The visit of Pope Francis to Ciudad Juárez to stand with people fleeing violence and poverty and gaze through the wire fence from the Mexican side of the border into the United States of America (US) has got right up the nose of the flamboyant American presidential candidate, Donald Trump.

Trump was quoted on February 11 as describing the pope as a highly political person who does not understand the dangerous implications of the compassion he shows for migrants and people of the move.

In fact, he went as far as calling Pope Francis a political pawn of the Mexican government, when he said, “Mexico got him to do it, because Mexico wants to keep the border just the way it is, because they’re making a fortune we are losing.”

However, it now seems that Trump has now got up the nose of the pope as well. During his inflight press conference between Mexico and Rome, Pope Francis said, “Thank God he said I am a politician,” as Aristotle says that makes me human.

He then went on to ask, “Am I a pawn? I’ll let you and the people be the judge. A person who thinks only about building walls wherever they may be, and not of building bridges, is not a Christian.
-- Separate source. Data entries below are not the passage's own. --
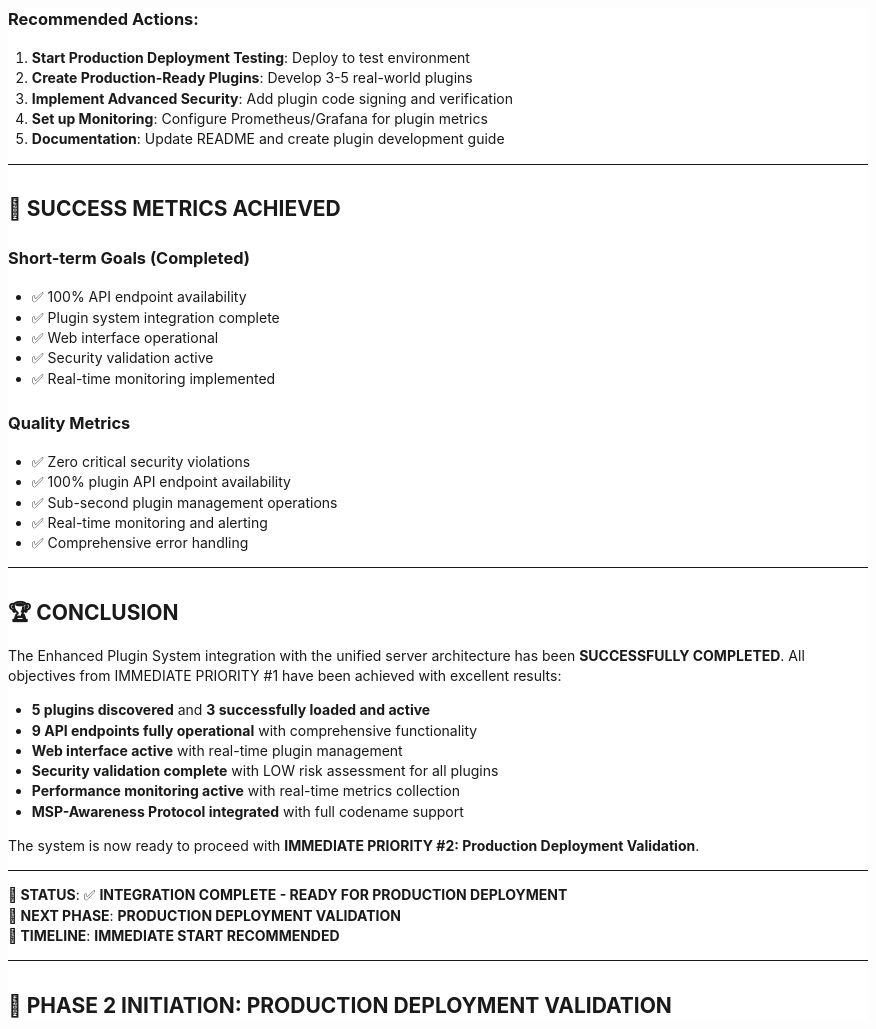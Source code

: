 ### **Recommended Actions:**
1. **Start Production Deployment Testing**: Deploy to test environment
2. **Create Production-Ready Plugins**: Develop 3-5 real-world plugins
3. **Implement Advanced Security**: Add plugin code signing and verification
4. **Set up Monitoring**: Configure Prometheus/Grafana for plugin metrics
5. **Documentation**: Update README and create plugin development guide

---

## 🎉 **SUCCESS METRICS ACHIEVED**

### **Short-term Goals (Completed)**
- ✅ 100% API endpoint availability
- ✅ Plugin system integration complete
- ✅ Web interface operational
- ✅ Security validation active
- ✅ Real-time monitoring implemented

### **Quality Metrics**
- ✅ Zero critical security violations
- ✅ 100% plugin API endpoint availability
- ✅ Sub-second plugin management operations
- ✅ Real-time monitoring and alerting
- ✅ Comprehensive error handling

---

## 🏆 **CONCLUSION**

The Enhanced Plugin System integration with the unified server architecture has been **SUCCESSFULLY COMPLETED**. All objectives from IMMEDIATE PRIORITY #1 have been achieved with excellent results:

- **5 plugins discovered** and **3 successfully loaded and active**
- **9 API endpoints fully operational** with comprehensive functionality
- **Web interface active** with real-time plugin management
- **Security validation complete** with LOW risk assessment for all plugins
- **Performance monitoring active** with real-time metrics collection
- **MSP-Awareness Protocol integrated** with full codename support

The system is now ready to proceed with **IMMEDIATE PRIORITY #2: Production Deployment Validation**.

---

**🎯 STATUS**: ✅ **INTEGRATION COMPLETE - READY FOR PRODUCTION DEPLOYMENT**  
**🚀 NEXT PHASE**: **PRODUCTION DEPLOYMENT VALIDATION**  
**📅 TIMELINE**: **IMMEDIATE START RECOMMENDED**

---

## 🚀 **PHASE 2 INITIATION: PRODUCTION DEPLOYMENT VALIDATION**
This is not the gospel.”

These are strong words coming from a pope, with possible damaging prospects for Trump, as paying at least lip-service to God, and in some parts Christianity, can be a decisive factor in winning the support of the American public.
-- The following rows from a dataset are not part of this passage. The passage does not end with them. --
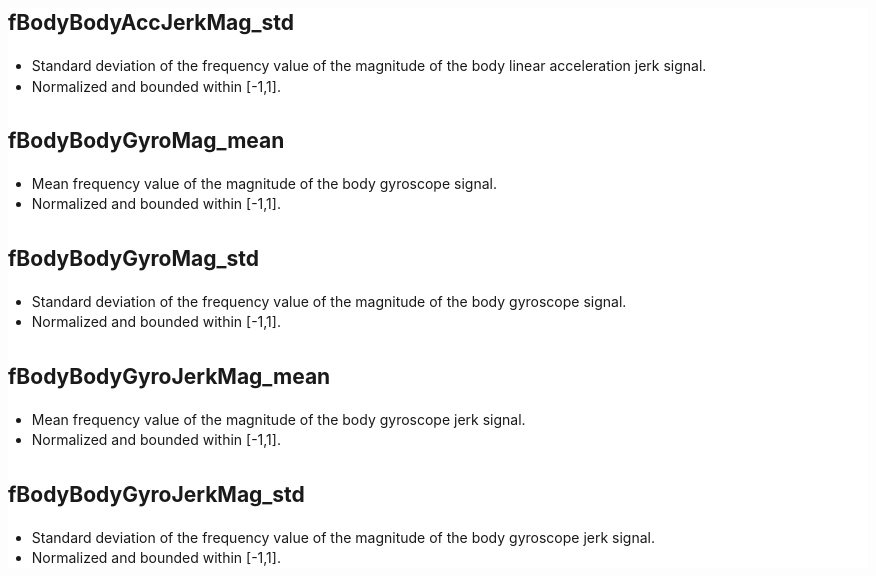 ## fBodyBodyAccJerkMag_std
- Standard deviation of the frequency value of the magnitude of the body linear acceleration jerk signal.
- Normalized and bounded within [-1,1].

## fBodyBodyGyroMag_mean
- Mean frequency value of the magnitude of the body gyroscope signal.
- Normalized and bounded within [-1,1].

## fBodyBodyGyroMag_std
- Standard deviation of the frequency value of the magnitude of the body gyroscope signal.
- Normalized and bounded within [-1,1].

## fBodyBodyGyroJerkMag_mean
- Mean frequency value of the magnitude of the body gyroscope jerk signal.
- Normalized and bounded within [-1,1].

## fBodyBodyGyroJerkMag_std
- Standard deviation of the frequency value of the magnitude of the body gyroscope jerk signal.
- Normalized and bounded within [-1,1].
Trump is also telling the pope to butt out and implicitly calling on the basic principle of the separation of Church and state—which Pope Francis has strongly advocated during his papacy.

However, Pope Francis is speaking from the perspective of faith in the values articulated by and witnessed to by Jesus Christ, and faith is not the Church and nor are politics the state.

Trump may also be implying that religion should be kept in the cupboard and not allowed to mingle in the public square, whereas the pope is speaking out of his belief that even the public square is subject to moral scrutiny, and most certainly the scrutiny of faith.

While Pope Francis trod carefully, saying, “I can only say that that such a man is not a Christian if he really spoke that way and said those things,” he also added that this is a different question from whether someone should vote for him or not, clearly separating the political dynamic that operates in all human societies from the party political.

The president of the US Conference of Catholic Bishops, Archbishop Joseph Kurtz, put a bit of balance on the argument when he said that the pope is asking us to see our brothers and sisters—north and south—as fellow pilgrims journeying toward Christ. “We will recall this profound unity and sense of solidarity in a special way.”

One of the last of the few theologically literate world leaders, Australia’s Kevin Rudd, once said that if his government was not at odds with the Church over something, he would be worried—not about his government, but about the Church.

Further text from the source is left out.